Problem> Locate and copy each line in the data that contains the word "environment".

Record extracts>
>>>>>

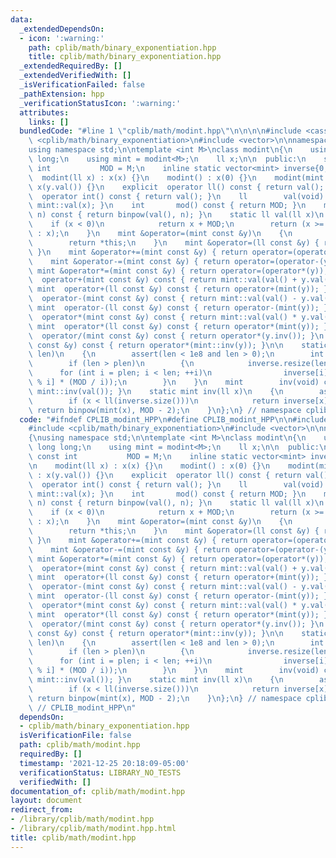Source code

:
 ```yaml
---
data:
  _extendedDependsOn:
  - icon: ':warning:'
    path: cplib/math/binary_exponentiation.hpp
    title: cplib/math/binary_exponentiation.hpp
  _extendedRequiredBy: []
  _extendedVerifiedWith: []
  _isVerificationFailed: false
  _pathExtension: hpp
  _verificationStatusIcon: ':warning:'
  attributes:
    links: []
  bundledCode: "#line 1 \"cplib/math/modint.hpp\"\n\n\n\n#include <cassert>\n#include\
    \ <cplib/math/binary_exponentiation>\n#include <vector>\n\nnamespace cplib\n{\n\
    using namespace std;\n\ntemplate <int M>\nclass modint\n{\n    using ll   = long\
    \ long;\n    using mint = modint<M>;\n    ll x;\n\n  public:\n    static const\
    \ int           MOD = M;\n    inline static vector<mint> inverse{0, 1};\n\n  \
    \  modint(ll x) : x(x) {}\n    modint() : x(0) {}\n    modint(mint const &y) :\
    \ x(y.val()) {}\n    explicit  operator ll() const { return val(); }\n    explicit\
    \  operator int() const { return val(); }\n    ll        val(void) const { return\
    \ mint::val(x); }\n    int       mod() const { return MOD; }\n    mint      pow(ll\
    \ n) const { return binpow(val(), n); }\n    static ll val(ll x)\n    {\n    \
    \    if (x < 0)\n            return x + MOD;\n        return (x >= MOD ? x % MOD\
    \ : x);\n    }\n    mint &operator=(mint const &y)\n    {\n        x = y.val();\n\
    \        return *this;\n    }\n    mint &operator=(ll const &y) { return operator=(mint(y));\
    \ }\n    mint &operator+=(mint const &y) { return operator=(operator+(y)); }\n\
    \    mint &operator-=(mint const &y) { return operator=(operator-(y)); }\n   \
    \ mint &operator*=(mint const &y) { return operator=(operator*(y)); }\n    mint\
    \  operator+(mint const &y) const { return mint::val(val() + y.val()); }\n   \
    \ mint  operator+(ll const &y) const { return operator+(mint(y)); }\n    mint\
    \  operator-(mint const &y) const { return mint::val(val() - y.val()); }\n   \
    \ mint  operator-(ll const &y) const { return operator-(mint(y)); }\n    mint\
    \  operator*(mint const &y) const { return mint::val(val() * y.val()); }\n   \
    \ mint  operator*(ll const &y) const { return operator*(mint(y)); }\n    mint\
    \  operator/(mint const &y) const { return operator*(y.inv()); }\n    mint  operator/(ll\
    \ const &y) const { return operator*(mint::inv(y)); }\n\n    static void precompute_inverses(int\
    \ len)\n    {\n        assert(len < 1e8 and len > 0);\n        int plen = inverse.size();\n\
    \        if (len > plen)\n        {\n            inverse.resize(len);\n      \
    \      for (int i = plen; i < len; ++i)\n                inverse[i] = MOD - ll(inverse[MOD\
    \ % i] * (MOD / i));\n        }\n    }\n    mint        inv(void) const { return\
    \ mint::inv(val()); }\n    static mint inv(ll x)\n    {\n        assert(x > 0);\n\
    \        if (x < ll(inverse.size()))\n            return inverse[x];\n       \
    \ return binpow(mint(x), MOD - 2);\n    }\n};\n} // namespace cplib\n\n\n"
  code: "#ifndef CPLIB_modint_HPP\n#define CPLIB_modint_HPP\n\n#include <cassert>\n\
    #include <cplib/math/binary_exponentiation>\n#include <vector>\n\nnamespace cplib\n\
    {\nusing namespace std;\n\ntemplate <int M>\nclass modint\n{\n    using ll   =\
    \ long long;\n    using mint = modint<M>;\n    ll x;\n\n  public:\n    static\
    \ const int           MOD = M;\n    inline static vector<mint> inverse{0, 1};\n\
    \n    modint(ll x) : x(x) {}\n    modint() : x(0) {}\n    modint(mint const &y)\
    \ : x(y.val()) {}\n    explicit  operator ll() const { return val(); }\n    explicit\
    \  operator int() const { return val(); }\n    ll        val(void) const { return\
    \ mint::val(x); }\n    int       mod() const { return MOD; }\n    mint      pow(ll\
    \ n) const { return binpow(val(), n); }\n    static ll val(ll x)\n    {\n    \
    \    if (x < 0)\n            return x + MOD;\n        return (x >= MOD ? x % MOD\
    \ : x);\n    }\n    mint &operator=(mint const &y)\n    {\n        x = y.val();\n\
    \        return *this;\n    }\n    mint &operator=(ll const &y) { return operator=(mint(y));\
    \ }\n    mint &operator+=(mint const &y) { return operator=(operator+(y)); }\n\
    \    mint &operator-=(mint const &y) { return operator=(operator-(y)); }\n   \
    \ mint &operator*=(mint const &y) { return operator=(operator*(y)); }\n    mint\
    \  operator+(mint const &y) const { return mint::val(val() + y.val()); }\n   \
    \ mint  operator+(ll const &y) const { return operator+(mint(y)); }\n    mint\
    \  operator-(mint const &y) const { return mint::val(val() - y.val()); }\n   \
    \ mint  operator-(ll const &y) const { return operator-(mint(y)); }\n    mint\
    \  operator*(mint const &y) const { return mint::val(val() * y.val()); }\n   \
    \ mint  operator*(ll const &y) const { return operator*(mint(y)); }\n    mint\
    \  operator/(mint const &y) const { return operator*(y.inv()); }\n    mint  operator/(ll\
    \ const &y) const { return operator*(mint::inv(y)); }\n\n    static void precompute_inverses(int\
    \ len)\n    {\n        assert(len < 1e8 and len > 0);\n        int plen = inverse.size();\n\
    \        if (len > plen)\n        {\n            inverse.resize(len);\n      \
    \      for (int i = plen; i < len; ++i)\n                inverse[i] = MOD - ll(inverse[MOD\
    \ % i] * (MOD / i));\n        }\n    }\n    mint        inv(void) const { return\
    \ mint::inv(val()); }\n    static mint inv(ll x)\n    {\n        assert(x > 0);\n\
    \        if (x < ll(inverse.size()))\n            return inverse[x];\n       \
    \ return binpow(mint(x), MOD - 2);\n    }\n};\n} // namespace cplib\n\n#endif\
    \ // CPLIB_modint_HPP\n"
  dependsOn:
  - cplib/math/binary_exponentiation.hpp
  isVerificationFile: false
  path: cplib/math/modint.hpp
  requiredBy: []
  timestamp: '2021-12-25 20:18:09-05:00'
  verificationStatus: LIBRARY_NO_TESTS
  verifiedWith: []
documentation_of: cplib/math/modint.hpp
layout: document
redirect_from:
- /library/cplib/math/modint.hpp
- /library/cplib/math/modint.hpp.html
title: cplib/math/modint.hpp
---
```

<<<<<
>>>>>

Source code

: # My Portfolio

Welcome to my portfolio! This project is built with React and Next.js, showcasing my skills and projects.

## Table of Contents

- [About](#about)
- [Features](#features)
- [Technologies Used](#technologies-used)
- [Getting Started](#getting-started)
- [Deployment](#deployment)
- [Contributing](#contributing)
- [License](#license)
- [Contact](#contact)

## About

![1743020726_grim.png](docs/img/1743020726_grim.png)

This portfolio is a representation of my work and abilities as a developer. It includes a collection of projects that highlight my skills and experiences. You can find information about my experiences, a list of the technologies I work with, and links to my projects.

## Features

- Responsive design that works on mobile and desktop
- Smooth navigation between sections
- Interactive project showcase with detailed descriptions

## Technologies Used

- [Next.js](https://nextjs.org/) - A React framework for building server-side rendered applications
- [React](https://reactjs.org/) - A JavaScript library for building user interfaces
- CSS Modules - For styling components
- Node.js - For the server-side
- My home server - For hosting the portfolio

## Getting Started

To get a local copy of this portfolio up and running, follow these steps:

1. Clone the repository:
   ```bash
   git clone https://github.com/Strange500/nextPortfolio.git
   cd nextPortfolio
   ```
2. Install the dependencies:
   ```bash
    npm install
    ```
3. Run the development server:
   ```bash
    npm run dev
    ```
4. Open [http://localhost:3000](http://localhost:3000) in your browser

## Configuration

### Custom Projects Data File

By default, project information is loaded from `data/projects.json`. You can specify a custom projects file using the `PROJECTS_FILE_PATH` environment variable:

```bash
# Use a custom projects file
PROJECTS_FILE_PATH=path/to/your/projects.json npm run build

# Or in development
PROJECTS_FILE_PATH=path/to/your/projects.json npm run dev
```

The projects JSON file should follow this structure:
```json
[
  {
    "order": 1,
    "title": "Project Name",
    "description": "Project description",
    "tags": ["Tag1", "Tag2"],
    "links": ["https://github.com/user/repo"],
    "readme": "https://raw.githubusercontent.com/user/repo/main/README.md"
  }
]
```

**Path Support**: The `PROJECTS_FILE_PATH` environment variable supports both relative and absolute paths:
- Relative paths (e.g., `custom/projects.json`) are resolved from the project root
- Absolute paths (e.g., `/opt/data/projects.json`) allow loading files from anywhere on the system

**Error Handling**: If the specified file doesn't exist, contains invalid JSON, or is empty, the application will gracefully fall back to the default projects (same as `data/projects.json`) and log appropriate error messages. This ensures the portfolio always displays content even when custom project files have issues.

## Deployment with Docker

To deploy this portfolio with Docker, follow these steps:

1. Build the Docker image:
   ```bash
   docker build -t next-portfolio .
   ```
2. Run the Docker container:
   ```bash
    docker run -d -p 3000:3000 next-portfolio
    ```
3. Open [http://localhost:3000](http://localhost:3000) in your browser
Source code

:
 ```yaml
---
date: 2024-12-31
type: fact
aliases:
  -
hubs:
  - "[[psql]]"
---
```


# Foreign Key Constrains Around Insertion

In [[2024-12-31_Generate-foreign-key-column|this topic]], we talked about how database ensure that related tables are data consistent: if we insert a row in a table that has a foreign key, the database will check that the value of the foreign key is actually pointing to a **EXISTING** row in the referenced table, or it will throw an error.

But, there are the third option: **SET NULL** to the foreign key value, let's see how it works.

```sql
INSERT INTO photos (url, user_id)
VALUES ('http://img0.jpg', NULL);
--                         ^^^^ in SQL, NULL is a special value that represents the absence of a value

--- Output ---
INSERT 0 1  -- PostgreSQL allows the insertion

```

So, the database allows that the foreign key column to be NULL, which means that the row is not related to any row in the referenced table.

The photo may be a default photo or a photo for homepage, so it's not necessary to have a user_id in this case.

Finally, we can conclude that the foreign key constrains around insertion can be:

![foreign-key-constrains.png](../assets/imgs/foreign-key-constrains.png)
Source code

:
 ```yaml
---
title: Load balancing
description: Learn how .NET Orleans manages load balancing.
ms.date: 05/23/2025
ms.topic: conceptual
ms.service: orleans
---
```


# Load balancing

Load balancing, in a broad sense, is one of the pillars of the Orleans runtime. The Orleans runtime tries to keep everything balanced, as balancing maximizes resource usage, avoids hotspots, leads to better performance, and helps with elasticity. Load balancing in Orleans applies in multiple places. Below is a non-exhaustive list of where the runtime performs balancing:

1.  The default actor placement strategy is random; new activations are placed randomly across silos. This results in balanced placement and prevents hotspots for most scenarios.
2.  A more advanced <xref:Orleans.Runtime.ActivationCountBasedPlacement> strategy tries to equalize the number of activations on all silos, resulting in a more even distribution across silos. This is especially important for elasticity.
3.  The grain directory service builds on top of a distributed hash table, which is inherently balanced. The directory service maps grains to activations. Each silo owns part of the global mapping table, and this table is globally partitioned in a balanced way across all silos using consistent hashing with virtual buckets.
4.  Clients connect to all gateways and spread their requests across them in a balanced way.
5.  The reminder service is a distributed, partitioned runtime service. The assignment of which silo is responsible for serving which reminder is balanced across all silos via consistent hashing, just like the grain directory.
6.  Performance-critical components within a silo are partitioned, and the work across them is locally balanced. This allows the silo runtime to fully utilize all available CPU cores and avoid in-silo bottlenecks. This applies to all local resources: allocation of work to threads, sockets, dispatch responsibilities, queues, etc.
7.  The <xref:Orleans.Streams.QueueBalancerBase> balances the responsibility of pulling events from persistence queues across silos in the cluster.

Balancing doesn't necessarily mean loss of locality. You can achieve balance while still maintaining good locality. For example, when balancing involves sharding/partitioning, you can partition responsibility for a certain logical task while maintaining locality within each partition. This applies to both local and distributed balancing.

<<<<<

Task response>
By default, project information is loaded from `data/projects.json`. You can specify a custom projects file using the `PROJECTS_FILE_PATH` environment variable:
**Path Support**: The `PROJECTS_FILE_PATH` environment variable supports both relative and absolute paths:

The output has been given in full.